**Exercise details**
When you reach the line with "This is relevant only to popup menus, use" in the data below, begin printing lines exactly, and stop once the line with "After our device" has been printed.

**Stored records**
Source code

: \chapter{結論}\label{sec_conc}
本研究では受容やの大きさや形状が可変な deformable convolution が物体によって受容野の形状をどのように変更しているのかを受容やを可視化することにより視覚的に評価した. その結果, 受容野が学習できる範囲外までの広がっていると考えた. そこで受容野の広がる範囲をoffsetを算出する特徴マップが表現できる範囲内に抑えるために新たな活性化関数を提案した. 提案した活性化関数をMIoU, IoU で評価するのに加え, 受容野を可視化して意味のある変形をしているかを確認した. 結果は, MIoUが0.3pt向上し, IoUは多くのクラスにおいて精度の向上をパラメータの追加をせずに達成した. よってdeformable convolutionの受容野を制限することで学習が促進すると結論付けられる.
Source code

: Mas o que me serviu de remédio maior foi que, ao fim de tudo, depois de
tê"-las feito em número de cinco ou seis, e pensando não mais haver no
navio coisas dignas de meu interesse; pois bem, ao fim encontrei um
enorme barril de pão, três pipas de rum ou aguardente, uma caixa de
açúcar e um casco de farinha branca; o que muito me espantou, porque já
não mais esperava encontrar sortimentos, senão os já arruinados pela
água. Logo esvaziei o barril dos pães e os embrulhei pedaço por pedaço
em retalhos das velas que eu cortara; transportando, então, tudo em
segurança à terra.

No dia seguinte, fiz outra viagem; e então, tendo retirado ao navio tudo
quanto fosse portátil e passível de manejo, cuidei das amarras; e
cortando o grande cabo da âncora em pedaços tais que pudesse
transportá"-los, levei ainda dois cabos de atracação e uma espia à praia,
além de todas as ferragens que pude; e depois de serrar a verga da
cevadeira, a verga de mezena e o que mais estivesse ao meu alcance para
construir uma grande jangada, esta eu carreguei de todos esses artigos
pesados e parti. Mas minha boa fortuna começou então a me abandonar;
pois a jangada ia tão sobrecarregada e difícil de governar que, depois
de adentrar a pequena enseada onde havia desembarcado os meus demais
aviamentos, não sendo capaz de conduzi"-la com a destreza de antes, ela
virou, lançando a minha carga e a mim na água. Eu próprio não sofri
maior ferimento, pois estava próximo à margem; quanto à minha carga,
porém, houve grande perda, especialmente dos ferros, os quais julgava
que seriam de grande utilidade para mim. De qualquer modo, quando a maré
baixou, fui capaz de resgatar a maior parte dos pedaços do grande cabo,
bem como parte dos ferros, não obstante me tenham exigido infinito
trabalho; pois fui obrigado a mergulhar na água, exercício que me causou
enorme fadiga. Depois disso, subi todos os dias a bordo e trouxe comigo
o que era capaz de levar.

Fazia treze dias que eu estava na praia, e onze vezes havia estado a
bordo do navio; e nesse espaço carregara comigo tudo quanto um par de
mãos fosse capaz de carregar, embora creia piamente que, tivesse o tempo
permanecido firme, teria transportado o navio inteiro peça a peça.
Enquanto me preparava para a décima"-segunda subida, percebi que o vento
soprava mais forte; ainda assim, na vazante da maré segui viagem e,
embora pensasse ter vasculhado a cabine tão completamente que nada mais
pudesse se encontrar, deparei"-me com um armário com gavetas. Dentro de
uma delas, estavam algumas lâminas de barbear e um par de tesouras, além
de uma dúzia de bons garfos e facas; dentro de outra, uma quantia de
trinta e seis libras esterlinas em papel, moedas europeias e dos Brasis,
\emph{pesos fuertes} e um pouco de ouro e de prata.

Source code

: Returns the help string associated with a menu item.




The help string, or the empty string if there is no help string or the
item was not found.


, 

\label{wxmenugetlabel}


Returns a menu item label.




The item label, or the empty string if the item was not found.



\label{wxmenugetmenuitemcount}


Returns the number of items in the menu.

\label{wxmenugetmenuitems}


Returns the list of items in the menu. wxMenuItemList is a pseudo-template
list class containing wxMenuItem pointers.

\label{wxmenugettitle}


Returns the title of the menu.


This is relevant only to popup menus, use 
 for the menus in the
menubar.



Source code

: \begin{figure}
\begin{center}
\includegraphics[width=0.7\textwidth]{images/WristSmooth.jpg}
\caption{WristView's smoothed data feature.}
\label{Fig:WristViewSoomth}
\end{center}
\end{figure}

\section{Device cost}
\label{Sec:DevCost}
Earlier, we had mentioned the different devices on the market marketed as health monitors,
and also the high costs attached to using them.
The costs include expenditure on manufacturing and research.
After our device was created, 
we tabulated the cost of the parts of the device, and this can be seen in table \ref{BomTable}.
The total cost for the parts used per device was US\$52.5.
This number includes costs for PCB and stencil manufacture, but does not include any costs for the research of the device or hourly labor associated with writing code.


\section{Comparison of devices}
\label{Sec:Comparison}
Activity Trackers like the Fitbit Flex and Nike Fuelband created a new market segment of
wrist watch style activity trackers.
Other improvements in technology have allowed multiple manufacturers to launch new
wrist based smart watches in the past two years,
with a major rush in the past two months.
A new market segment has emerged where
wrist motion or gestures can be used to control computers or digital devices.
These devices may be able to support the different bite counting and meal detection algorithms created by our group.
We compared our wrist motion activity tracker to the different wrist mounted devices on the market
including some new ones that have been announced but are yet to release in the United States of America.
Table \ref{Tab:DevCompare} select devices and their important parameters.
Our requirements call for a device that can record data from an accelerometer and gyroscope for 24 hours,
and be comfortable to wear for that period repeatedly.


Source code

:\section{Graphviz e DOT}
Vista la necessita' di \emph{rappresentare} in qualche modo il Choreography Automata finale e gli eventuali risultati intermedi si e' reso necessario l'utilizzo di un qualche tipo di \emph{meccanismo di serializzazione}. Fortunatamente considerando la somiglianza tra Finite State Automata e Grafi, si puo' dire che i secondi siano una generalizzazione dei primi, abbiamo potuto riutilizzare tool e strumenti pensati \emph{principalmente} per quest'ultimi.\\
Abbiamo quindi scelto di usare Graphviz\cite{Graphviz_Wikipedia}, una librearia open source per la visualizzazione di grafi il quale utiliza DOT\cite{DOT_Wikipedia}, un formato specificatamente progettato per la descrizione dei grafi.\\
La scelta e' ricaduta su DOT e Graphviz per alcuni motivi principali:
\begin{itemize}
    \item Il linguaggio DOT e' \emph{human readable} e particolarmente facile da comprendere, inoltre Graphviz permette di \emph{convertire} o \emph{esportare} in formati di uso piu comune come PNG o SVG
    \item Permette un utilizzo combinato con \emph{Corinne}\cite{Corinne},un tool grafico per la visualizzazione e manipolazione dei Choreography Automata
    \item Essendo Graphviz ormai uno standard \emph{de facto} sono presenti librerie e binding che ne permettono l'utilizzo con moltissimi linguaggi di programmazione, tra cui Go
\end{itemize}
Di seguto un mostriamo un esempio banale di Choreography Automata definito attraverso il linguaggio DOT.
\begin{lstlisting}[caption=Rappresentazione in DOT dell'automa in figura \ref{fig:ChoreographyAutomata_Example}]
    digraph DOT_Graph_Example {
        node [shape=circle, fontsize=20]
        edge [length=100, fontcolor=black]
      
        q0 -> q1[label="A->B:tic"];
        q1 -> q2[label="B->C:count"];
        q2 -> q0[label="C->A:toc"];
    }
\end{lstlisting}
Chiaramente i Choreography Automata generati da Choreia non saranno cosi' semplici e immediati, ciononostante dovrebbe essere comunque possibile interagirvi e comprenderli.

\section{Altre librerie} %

**Response box**
This is relevant only to popup menus, use 
 for the menus in the
menubar.



Source code

: \begin{figure}
\begin{center}
\includegraphics[width=0.7\textwidth]{images/WristSmooth.jpg}
\caption{WristView's smoothed data feature.}
\label{Fig:WristViewSoomth}
\end{center}
\end{figure}

\section{Device cost}
\label{Sec:DevCost}
Earlier, we had mentioned the different devices on the market marketed as health monitors,
and also the high costs attached to using them.
The costs include expenditure on manufacturing and research.
After our device was created, 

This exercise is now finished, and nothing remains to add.